A Argentina sempre produziu e consumiu muito vinho. Nesse ponto, a influência dos europeus, principalmente espanhóis e italianos, acompanhada de uma gastronomia baseada em proteína (carne!) e carboidratos (massa!), levou o país a ter um dos maiores consumos per capita do mundo. O que mudou de 10 ou 15 anos para cá foi a internacionalização desse produto, seguindo a lógica norte-americana de ressaltar a(s) uva(s) logo no rótulo (o que não é comum nos países do Velho Mundo).
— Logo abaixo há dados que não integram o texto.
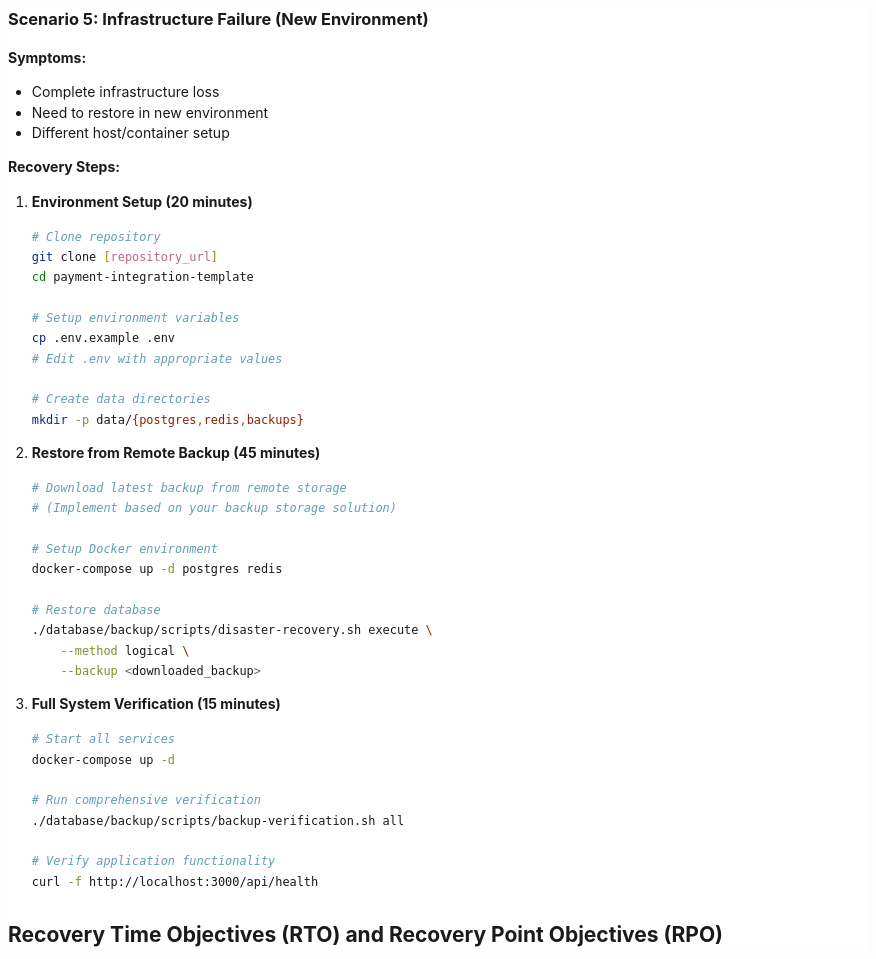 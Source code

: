 ### Scenario 5: Infrastructure Failure (New Environment)

**Symptoms:**

- Complete infrastructure loss
- Need to restore in new environment
- Different host/container setup

**Recovery Steps:**

1. **Environment Setup (20 minutes)**

   ```bash
   # Clone repository
   git clone [repository_url]
   cd payment-integration-template

   # Setup environment variables
   cp .env.example .env
   # Edit .env with appropriate values

   # Create data directories
   mkdir -p data/{postgres,redis,backups}
   ```

2. **Restore from Remote Backup (45 minutes)**

   ```bash
   # Download latest backup from remote storage
   # (Implement based on your backup storage solution)

   # Setup Docker environment
   docker-compose up -d postgres redis

   # Restore database
   ./database/backup/scripts/disaster-recovery.sh execute \
       --method logical \
       --backup <downloaded_backup>
   ```

3. **Full System Verification (15 minutes)**

   ```bash
   # Start all services
   docker-compose up -d

   # Run comprehensive verification
   ./database/backup/scripts/backup-verification.sh all

   # Verify application functionality
   curl -f http://localhost:3000/api/health
   ```

## Recovery Time Objectives (RTO) and Recovery Point Objectives (RPO)
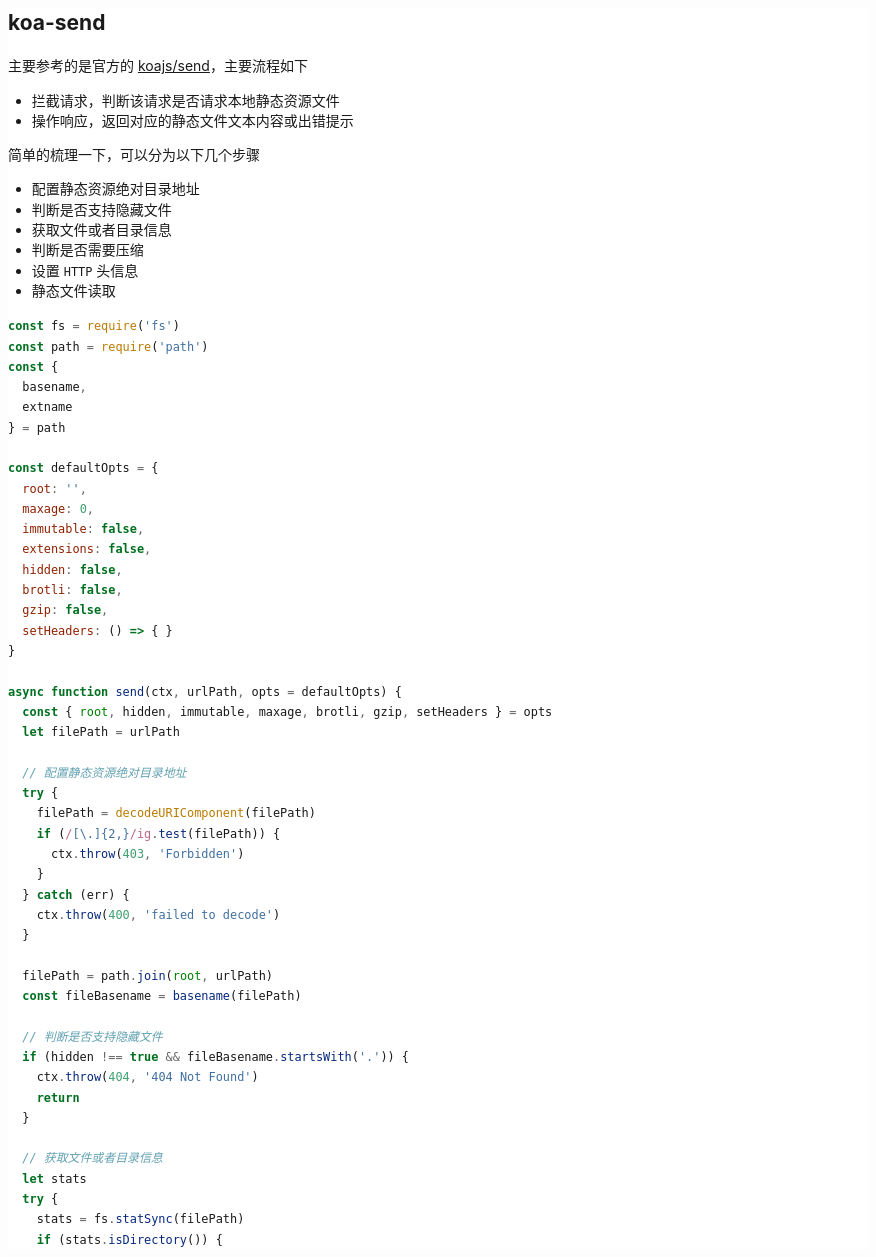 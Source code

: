 



## koa-send

主要参考的是官方的 [koajs/send](https://github.com/koajs/send/blob/master/index.js)，主要流程如下

* 拦截请求，判断该请求是否请求本地静态资源文件
* 操作响应，返回对应的静态文件文本内容或出错提示

简单的梳理一下，可以分为以下几个步骤

* 配置静态资源绝对目录地址
* 判断是否支持隐藏文件
* 获取文件或者目录信息
* 判断是否需要压缩
* 设置 `HTTP` 头信息
* 静态文件读取

```js
const fs = require('fs')
const path = require('path')
const {
  basename,
  extname
} = path

const defaultOpts = {
  root: '',
  maxage: 0,
  immutable: false,
  extensions: false,
  hidden: false,
  brotli: false,
  gzip: false,
  setHeaders: () => { }
}

async function send(ctx, urlPath, opts = defaultOpts) {
  const { root, hidden, immutable, maxage, brotli, gzip, setHeaders } = opts
  let filePath = urlPath

  // 配置静态资源绝对目录地址
  try {
    filePath = decodeURIComponent(filePath)
    if (/[\.]{2,}/ig.test(filePath)) {
      ctx.throw(403, 'Forbidden')
    }
  } catch (err) {
    ctx.throw(400, 'failed to decode')
  }

  filePath = path.join(root, urlPath)
  const fileBasename = basename(filePath)

  // 判断是否支持隐藏文件
  if (hidden !== true && fileBasename.startsWith('.')) {
    ctx.throw(404, '404 Not Found')
    return
  }

  // 获取文件或者目录信息
  let stats
  try {
    stats = fs.statSync(filePath)
    if (stats.isDirectory()) {
```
Ontem e hoje – Estive em Buenos Aires pela primeira vez aos 13 anos, em 1988, por conta de novas relações familiares à época. Convivi com portenhos não só em restaurantes e lugares turísticos, como também em casas na cidade e nos arredores. Até hoje, depois de voltar inúmeras vezes, para mim ainda é estranho pedir um vinho na capital argentina como se pede hoje em dia em boa parte do mundo: pelo nome, pela vinícola ou pelo tipo de uva.
Vivi um pouco uma época em que, num restaurante qualquer da cidade que já foi chamada de “a Paris dos trópicos”, você pedia una copa de vino, uma taça de vinho, e acabou, estava ótimo – hábito que, aliás, é ainda muito comum na capital francesa, quando no máximo a gente especifica se quer mais para “leve” ou para “forte”. Desde aquela época, sempre me chamou a atenção a onipresença do vinho na mesa dos argentinos. Havia sempre taças – em muitas ocasiões, copos mesmo – em almoços e jantares caseiros ou na rua.
Lá, o vinho é como a milanesa com batata frita – que para eles equivale ao nosso bife com arroz e feijão –, como as empanadas ou a pizza, outras paixões nacionais. Ou seja, uma coisa básica, mas muito gostosa, um integrante do dia a dia. É um clássico como também o é – apesar da “muvuca” dos bairros moderninhos de hoje em dia – ir ao teatro na velha Av. Corrientes, a Broadway portenha, ou como a media luna, versão um tanto “desidratada” (mas bem saborosa) dos croissants franceses.
Na última vez em que estive lá, dois momentos me fizeram relembrar esses tempos idos. Um deles foi no mais que centenário Café Tortoni. Antes de começar o surrado show de tango apresentado para meia dúzia de gatos pingados, pedimos simplesmente dos copas de vino tinto. Pronto. Estava garantido o início de mais uma noite.
O outro foi quando, mesmo num restaurante cool de Palermo Soho, pedi um vinho considerado “simples” e a garçonete o serviu em copos. Sorri por dentro, ganhei a noite. Foi como se visse, materializada, a transição que eles ainda vivem entre antigas tradições e modernos hábitos.
Seja como for, o vinho, repaginado em grandes marcas e com a chancela de suas regiões produtoras mundialmente famosas, especialmente Mendoza, continua lá. Em restaurantes estrelados ou nos decadentes cafés de onde se pode ver a vida passar, ele segue sendo um velho companheiro de todos os dias.